1. Die Beschwerde der Beschwerdeführer gegen den Wertfestsetzungsbeschluss des Arbeitsgerichts Trier vom 05.06.2009 - Ca 1694/08 - wird auf Kosten der Beschwerdeführer zurückgewiesen. 2. Ein Rechtsmittel gegen diese Entscheidung ist nicht gegeben. Gründe:

I. Im vorliegenden Beschwerdeverfahren begehren die Prozessbevollmächtigten des Beklagten die Festsetzung eines höheren Gegenstandswertes. Der Kläger war bei dem Beklagten seit dem 15.04.2008 als einziger Arbeitnehmer mit einer Monatsvergütung von zuletzt 2000,- € beschäftigt. Dieses Arbeitsverhältnis hat der Beklagte mit Schreiben vom 28.11.2008, dem Kläger zugegangen am 08.12.2008, fristlos, hilfsweise ordentlich zum 31.12.2008 gekündigt. Das vom Kläger gegen diese Kündigung betriebene Verfahren haben die Parteien durch Vergleich erledigt.

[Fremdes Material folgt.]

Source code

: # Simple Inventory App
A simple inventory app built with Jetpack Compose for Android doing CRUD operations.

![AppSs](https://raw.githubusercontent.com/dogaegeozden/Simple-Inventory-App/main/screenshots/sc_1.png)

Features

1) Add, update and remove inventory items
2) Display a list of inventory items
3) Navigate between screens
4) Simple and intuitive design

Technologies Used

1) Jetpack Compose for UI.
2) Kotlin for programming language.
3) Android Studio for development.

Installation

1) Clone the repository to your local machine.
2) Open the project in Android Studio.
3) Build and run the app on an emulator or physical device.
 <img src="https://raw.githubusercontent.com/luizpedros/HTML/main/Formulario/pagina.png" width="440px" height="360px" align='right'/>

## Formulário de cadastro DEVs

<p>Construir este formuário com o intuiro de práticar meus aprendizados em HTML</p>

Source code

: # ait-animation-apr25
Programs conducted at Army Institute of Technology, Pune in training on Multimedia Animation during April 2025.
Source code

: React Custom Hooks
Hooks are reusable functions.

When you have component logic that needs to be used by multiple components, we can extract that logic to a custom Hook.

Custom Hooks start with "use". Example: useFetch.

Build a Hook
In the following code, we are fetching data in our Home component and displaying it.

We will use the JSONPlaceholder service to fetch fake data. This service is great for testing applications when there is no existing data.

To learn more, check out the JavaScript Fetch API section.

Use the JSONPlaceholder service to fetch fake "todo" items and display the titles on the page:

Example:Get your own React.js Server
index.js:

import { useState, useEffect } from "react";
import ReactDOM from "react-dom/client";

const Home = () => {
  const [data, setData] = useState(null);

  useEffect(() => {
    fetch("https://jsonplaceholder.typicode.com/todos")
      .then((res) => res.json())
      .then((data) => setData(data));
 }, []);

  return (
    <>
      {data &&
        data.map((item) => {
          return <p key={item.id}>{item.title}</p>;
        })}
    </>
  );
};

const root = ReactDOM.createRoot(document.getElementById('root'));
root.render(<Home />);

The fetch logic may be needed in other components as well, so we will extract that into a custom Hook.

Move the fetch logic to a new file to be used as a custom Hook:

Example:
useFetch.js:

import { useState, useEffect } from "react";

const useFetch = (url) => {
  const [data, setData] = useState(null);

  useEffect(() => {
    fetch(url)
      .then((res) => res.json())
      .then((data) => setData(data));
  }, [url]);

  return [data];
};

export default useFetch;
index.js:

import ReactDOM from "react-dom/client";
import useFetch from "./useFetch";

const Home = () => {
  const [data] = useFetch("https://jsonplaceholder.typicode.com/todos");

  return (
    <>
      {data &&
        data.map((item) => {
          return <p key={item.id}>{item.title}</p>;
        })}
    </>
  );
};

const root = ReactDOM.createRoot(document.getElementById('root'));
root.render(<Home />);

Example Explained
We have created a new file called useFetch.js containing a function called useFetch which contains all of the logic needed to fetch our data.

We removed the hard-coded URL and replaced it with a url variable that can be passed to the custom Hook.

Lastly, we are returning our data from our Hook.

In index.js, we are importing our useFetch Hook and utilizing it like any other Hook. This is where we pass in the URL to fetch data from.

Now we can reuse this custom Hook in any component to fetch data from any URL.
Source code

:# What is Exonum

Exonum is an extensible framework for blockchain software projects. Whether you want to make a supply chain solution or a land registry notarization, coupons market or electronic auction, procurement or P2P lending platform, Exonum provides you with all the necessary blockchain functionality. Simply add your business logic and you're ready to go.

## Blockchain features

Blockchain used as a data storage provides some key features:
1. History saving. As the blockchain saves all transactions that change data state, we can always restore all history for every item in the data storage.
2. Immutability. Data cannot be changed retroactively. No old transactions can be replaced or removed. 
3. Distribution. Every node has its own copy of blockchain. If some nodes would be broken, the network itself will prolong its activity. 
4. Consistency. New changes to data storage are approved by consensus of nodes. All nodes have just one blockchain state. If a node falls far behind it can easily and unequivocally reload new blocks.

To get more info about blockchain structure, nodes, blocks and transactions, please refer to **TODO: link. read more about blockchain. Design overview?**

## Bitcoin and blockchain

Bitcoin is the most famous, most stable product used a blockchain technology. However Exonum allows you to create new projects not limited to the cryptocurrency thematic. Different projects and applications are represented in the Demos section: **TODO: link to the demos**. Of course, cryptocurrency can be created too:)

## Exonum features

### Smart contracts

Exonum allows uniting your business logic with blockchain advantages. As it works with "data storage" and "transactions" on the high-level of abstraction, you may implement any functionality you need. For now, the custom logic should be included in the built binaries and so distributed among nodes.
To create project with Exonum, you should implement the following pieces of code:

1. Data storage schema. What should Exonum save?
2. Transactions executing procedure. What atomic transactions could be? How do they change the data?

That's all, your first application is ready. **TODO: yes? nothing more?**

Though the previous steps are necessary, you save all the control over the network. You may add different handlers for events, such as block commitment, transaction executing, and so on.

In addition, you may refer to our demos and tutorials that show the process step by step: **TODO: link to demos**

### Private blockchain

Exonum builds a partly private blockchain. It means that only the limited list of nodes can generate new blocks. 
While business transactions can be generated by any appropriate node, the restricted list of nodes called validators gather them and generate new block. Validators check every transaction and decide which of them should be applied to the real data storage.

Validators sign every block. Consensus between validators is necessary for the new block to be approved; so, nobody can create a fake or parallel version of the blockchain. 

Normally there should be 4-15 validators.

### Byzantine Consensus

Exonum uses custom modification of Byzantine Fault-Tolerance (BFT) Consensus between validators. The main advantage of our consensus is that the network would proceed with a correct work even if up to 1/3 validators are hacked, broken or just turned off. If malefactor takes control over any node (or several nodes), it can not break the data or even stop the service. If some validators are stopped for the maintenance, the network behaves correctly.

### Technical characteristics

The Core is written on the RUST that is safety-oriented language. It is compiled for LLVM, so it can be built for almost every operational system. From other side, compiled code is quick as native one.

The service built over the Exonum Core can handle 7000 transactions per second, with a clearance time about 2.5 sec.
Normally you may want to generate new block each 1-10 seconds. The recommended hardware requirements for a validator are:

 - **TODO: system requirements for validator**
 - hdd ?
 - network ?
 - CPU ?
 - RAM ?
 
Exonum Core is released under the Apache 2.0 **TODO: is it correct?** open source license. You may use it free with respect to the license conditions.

Darin haben sie u. a. in Ziffer 1 die Beendigung des Arbeitsverhältnisses zum 15.01.2009, in Ziffer 2 seine ordnungsgemäße Abrechnung und die Zahlung einer Bruttovergütung von 1000,- € für den Monat Januar und in Ziffer 4 die Erteilung eines wohlwollenden qualifizierten Arbeitszeugnisses mit der Gesamtnote "gut" vereinbart. Das Arbeitsgericht hat mit Beschluss vom 05.06.2009 auf Antrag der Prozessbevollmächtigten der Beklagten den Gegenstandswert für deren anwaltliche Tätigkeit entsprechend 2 Bruttomonatsgehältern auf 4000,- € festgesetzt, ohne einen Vergleichsmehrwert anzunehmen. Zur Begründung hat das Arbeitsgericht ausgeführt, die Regelung in Ziffer 2 des Vergleichs sei wirtschaftlich identisch mit dem Kündigungsschutzantrag, hinsichtlich des Zeugniserteilungsanspruchs sei nicht ersichtlich, dass dadurch ein Streit oder eine Ungewissheit der Parteien beseitigt worden sei. Gegen diesen Beschluss haben die Prozessbevollmächtigten des Beklagten mit Schriftsatz vom 15.06.2009 Beschwerde eingelegt mit dem Ziel, den Gegenstandswert für den Vergleich auf 7000,- € festzusetzen. Zur Begründung tragen sie vor, der im Vergleich geregelte Anspruch auf ordnungsgemäße Abrechnung und der Zahlungsanspruch für den Monat Januar 2009 seit wertmäßig mit 1000,- € und die Vereinbarung zur Zeugniserteilung mit einem Bruttomonatsgehalt in Höhe von 2000,- € anzusetzen. Das Arbeitsgericht hat der Beschwerde nicht abgeholfen und das Verfahren dem Landesarbeitsgericht zur Entscheidung vorgelegt. II. Die Beschwerde ist gemäß den §§ 33 Abs. 3 RVG statthaft und zulässig, sie wurde insbesondere form- und fristgerecht eingelegt. 1. Der Wert des Beschwerdegegenstandes übersteigt auch den Mindestbeschwerdewert von 200,- €. Unabhängig vom Anfallen einer von den Beschwerdeführern erwähnten erhöhten Termins- oder Verfahrensgebühr liegt schon die Differenz der Kosten bei der Einigungsgebühr über dem Mindestbeschwerdewert.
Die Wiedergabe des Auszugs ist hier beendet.